1. Trichomoniasis—Metronidazole is used to treat T vaginalis infection. Metronidazole can be administered as 2 g orally in a single dose or tinidazole 2 g orally in a single dose, or alternatively as metronidazole 500 mg twice daily for 7 days. Any of these regimens have cure rates of approximately 90–95%. Patients should be advised not to use alcohol during treatment. Abstinence from alcohol should continue for 24 hours after treatment with metronidazole and for 72 hours after using tinidazole. Pregnant women should be given 2 g orally as a single dose; those who are breastfeeding should stop breastfeeding for 12–24 hours. Sex partners should be treated and intercourse should be avoided until women and their sex partners are cured. Topical forms of metronidazole are less efficacious (<50%) than the oral preparations.

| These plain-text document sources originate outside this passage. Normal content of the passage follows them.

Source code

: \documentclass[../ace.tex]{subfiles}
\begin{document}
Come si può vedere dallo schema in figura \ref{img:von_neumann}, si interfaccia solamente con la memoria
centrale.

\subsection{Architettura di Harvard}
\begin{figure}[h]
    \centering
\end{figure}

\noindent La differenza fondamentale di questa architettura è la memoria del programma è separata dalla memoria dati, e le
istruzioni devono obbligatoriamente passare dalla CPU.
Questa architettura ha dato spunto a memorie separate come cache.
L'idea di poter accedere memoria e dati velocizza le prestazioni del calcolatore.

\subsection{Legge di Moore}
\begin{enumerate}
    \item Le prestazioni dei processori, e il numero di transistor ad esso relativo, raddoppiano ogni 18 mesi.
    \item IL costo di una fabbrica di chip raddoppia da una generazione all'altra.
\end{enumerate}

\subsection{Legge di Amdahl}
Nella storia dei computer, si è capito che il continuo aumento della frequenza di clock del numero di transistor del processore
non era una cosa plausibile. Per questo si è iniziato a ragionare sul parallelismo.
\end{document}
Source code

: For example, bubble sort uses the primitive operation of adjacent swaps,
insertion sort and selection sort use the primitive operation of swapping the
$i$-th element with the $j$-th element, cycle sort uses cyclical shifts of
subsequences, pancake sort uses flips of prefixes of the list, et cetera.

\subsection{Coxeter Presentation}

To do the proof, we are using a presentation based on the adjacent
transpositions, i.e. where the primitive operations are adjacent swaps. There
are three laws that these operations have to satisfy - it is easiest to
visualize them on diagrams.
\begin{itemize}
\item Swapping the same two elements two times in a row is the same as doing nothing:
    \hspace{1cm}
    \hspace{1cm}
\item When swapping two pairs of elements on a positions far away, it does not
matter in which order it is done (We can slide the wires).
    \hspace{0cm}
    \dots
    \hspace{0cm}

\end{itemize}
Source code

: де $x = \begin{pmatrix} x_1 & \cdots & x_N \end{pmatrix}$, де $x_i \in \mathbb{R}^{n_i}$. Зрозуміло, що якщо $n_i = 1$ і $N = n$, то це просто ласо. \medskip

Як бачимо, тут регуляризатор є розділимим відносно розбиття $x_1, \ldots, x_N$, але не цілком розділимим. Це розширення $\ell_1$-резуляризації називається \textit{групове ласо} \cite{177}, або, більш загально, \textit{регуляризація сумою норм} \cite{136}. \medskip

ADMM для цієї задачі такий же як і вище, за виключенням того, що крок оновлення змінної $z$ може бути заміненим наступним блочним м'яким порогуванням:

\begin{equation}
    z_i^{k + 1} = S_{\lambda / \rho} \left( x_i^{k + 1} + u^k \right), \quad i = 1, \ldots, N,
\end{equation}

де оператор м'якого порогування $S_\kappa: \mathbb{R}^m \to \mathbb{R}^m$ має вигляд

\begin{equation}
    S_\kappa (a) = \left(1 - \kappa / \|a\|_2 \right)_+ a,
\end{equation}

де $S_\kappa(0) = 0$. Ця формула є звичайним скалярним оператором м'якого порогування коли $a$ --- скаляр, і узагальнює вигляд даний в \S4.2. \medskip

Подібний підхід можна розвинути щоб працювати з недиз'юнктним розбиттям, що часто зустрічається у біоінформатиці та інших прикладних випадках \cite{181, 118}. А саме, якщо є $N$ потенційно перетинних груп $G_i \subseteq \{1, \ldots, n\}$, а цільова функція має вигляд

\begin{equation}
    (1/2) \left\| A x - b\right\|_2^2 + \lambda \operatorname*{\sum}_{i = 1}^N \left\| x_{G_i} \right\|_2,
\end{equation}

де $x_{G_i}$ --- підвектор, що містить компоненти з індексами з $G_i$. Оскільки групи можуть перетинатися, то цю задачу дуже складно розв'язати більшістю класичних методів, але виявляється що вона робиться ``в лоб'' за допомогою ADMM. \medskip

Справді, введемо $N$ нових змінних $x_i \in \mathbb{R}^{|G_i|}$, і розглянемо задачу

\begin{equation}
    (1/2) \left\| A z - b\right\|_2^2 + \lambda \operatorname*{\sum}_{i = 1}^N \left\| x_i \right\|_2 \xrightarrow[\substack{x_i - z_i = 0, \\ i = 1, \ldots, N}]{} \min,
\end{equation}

2. Candidiasis—Candidiasis is most effectively treated with topically applied azole drugs. This will result in relief of symptoms. Treatment course may be 1, 3, or 7 days, depending on the severity of infection. Effective treatments include butoconazole 2% cream 5 g intravaginally for 3 days, clotrimazole 1% cream 5 g intravaginally for 7–14 days, clotrimazole 100 mg vaginal tab for 7 days, miconazole 25 cream 5 g intravaginally for 7 days, miconazole 200-mg vaginal suppository for 3 days or 100 mg for 7 days. A single dose of 150 mg fluconazole by mouth is an effective treatment.
3. Bacterial Vaginosis—See Chapter 43, Sexually Transmitted Diseases and Pelvic Infections.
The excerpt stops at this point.